» WORK TASK
Search the listing for the word "directory" and return each line that contains it.

» EXERCISE INPUT
________________
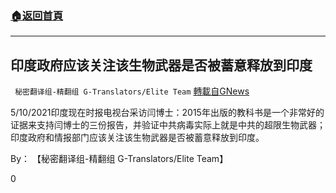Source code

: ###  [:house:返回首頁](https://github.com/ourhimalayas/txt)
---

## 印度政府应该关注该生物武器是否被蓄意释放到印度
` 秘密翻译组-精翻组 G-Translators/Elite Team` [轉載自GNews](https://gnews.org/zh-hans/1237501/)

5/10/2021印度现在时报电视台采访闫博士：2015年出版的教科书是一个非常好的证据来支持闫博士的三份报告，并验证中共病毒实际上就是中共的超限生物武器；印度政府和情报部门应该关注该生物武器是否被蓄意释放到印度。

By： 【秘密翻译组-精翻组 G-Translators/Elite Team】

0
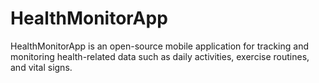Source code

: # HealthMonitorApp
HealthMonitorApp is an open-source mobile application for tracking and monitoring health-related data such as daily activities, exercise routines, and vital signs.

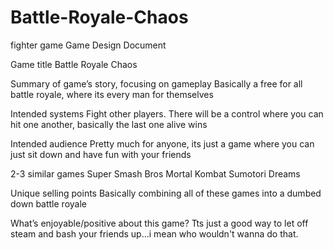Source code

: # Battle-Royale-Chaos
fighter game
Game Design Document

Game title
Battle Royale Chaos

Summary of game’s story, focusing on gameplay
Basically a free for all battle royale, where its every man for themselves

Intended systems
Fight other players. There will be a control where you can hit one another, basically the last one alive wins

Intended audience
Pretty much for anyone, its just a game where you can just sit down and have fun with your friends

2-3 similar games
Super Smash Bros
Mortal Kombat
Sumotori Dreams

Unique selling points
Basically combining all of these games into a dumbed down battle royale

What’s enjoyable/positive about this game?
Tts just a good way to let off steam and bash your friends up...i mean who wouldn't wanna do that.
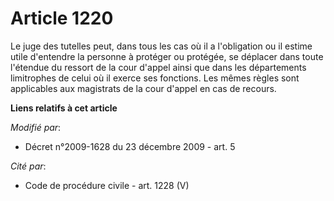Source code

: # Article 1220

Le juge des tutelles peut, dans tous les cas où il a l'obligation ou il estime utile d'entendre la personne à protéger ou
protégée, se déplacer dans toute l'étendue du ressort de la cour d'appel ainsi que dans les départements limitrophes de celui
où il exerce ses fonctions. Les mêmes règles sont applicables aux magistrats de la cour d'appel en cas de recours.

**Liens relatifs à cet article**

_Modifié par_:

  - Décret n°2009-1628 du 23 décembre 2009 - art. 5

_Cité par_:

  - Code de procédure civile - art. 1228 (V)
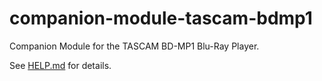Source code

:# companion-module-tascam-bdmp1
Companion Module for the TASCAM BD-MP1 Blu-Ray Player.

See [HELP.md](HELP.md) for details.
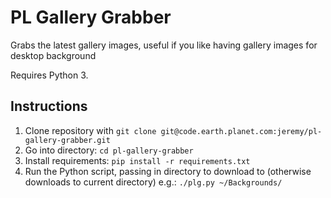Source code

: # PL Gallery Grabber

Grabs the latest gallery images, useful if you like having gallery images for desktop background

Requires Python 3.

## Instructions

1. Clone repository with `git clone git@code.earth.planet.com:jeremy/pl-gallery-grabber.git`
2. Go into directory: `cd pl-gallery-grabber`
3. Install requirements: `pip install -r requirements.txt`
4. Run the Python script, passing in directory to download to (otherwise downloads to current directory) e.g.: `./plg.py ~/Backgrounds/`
________________
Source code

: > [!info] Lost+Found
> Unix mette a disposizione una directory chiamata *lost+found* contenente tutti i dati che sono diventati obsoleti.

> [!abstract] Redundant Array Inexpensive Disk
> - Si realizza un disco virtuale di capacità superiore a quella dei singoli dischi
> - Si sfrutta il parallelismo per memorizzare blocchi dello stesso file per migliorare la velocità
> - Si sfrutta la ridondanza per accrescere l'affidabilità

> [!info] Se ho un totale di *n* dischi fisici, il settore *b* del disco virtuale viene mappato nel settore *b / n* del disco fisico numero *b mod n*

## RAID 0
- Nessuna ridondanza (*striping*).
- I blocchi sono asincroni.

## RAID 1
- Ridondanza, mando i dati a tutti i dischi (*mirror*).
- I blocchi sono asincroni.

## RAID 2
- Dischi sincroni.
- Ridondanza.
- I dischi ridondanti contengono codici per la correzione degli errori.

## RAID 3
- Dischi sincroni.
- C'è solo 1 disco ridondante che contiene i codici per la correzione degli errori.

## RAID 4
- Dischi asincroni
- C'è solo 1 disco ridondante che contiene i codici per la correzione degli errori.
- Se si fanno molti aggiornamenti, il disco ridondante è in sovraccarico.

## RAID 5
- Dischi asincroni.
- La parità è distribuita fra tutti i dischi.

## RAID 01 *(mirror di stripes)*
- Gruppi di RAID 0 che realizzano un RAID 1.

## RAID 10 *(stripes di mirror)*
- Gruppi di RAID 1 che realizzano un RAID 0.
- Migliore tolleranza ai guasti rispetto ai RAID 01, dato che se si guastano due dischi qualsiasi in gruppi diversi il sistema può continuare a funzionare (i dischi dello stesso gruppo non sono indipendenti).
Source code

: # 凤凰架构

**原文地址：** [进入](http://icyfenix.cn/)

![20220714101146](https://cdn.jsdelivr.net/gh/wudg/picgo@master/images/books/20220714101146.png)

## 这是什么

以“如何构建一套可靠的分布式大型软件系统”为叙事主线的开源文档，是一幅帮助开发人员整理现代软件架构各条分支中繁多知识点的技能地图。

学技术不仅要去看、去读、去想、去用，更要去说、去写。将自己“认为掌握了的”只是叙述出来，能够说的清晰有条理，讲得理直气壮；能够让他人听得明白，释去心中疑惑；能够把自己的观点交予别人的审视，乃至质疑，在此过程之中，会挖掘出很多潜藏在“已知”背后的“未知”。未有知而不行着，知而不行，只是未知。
________________
» TASK OUTPUT
2. Go into directory: `cd pl-gallery-grabber`
4. Run the Python script, passing in directory to download to (otherwise downloads to current directory) e.g.: `./plg.py ~/Backgrounds/`
> Unix mette a disposizione una directory chiamata *lost+found* contenente tutti i dati che sono diventati obsoleti.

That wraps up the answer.